* TASK DETAILS *
All lines up to and including the one that contains "zhubobo891111/zhubobo891111 is a" are to be transcribed exactly, starting from the first line of the records.

* SOURCE RECORDS *

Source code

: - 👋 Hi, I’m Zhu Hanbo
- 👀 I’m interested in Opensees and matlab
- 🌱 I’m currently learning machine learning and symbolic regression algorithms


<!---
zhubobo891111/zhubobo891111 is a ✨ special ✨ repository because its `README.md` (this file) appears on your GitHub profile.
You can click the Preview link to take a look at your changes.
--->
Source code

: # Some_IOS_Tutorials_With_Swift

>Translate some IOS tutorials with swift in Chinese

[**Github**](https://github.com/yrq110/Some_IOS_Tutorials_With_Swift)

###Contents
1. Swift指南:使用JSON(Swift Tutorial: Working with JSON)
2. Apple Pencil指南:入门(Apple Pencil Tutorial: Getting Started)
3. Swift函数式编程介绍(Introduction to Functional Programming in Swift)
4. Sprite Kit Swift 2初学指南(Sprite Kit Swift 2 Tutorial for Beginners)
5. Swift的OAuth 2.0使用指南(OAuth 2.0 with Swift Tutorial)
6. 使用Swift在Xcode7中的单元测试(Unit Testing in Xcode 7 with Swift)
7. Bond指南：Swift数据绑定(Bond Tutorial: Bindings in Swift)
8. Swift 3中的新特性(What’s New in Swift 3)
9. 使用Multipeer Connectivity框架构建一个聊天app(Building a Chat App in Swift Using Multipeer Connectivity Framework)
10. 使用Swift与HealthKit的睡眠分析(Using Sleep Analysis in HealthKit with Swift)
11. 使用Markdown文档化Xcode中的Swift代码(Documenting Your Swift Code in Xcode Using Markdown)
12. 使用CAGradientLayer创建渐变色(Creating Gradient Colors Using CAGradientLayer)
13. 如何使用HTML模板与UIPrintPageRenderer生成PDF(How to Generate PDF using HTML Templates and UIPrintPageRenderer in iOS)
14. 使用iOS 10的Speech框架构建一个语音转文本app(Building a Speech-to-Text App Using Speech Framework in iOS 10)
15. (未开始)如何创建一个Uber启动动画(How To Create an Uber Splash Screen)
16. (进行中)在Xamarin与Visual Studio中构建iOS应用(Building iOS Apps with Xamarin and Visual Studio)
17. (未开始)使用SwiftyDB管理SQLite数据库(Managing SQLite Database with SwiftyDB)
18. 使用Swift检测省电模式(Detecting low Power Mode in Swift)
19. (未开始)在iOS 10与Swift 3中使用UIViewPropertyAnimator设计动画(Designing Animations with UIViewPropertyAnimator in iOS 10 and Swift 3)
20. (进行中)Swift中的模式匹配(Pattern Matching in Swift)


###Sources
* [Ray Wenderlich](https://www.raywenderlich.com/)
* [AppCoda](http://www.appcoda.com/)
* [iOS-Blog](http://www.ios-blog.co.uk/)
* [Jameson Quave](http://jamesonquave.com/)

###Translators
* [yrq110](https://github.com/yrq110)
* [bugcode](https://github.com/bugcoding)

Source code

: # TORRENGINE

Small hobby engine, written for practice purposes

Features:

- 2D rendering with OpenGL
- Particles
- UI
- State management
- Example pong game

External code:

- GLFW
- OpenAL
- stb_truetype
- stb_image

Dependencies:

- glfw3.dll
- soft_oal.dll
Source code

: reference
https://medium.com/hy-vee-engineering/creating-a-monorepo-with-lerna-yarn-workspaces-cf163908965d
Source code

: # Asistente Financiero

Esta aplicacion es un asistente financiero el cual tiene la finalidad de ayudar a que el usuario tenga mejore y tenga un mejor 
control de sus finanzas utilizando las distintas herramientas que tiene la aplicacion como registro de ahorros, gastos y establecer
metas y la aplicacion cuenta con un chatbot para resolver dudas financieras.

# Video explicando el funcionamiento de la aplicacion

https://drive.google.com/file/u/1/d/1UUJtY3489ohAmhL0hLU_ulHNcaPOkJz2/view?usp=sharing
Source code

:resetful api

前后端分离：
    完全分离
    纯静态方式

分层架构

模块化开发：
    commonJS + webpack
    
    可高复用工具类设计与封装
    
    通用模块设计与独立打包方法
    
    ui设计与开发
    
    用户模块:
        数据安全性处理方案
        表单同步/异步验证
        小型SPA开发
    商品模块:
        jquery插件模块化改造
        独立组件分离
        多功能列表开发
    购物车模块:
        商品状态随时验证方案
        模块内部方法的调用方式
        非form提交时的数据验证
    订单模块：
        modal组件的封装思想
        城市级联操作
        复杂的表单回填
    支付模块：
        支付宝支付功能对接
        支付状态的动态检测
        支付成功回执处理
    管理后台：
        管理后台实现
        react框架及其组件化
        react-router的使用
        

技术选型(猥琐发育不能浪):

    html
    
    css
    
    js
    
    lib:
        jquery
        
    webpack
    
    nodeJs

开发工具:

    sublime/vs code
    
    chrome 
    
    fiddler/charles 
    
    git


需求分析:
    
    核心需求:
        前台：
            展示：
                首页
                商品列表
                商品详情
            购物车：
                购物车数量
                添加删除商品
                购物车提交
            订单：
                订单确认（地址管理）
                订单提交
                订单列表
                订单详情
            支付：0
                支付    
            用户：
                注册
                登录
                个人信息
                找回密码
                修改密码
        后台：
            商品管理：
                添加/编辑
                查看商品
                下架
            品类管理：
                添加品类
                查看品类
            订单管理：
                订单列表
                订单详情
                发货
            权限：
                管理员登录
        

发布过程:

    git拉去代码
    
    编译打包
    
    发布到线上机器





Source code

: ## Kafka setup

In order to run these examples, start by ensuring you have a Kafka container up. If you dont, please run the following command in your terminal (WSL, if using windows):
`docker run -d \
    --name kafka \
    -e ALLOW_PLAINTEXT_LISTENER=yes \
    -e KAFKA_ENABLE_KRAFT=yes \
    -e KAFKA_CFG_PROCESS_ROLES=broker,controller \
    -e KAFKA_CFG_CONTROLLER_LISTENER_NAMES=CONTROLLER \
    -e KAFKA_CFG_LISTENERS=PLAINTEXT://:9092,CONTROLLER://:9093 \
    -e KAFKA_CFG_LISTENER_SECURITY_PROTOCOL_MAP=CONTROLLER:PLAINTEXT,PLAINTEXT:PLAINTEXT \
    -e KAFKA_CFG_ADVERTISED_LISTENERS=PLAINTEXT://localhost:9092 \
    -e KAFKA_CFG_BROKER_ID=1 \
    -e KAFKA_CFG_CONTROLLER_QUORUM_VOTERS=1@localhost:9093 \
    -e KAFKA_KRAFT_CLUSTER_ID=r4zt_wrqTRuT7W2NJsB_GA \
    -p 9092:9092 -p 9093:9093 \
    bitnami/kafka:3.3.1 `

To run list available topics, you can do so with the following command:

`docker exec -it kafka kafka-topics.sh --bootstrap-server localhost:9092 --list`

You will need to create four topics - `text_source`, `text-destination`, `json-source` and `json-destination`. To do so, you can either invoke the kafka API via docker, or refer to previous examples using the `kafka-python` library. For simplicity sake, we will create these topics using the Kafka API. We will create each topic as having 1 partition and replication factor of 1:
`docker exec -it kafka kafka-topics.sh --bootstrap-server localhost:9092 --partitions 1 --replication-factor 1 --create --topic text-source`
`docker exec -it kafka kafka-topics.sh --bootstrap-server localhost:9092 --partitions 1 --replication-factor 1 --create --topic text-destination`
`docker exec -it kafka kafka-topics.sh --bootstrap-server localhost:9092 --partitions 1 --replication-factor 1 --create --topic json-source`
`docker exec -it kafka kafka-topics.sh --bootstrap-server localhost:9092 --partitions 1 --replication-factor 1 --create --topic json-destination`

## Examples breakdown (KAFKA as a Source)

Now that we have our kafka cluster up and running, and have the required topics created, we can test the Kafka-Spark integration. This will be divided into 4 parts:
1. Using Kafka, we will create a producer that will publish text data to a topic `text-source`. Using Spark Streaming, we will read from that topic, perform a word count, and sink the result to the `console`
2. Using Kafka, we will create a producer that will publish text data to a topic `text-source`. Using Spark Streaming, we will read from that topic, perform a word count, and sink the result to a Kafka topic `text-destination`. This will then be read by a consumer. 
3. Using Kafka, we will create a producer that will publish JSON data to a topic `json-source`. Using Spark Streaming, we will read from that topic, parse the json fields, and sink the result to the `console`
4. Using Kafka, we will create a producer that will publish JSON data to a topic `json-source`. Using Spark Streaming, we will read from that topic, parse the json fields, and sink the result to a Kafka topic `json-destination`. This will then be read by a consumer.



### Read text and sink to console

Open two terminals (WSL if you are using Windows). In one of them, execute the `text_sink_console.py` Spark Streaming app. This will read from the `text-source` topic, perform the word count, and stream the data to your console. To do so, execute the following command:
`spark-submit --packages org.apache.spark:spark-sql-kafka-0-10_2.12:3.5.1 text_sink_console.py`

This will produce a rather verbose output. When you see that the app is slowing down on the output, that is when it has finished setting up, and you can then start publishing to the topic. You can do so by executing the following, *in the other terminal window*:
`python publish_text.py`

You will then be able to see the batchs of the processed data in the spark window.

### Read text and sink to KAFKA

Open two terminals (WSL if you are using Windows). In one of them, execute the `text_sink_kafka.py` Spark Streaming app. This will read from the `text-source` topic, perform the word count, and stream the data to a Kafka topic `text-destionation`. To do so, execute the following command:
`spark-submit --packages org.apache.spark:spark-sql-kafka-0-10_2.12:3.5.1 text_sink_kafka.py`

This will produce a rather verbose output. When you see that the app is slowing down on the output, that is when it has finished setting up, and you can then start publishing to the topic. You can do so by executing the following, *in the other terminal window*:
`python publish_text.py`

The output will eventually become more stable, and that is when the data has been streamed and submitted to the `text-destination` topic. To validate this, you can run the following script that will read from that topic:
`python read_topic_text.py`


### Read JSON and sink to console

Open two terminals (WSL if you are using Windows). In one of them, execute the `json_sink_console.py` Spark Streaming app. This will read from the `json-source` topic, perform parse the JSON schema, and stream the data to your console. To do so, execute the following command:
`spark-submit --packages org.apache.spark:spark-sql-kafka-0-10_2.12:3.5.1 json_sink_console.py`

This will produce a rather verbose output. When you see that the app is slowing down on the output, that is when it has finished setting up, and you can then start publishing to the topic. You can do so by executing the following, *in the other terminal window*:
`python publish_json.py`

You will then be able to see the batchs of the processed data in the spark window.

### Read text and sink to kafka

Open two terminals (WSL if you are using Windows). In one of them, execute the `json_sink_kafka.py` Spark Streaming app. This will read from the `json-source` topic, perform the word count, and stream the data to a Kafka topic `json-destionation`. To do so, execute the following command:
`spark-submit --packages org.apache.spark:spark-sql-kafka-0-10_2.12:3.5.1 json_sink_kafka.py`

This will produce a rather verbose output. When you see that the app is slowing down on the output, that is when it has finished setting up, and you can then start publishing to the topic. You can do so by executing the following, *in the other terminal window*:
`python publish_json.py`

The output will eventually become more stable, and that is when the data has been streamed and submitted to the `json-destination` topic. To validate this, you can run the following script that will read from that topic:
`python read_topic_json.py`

* ANSWER SPACE *
Source code

: - 👋 Hi, I’m Zhu Hanbo
- 👀 I’m interested in Opensees and matlab
- 🌱 I’m currently learning machine learning and symbolic regression algorithms


<!---
zhubobo891111/zhubobo891111 is a ✨ special ✨ repository because its `README.md` (this file) appears on your GitHub profile.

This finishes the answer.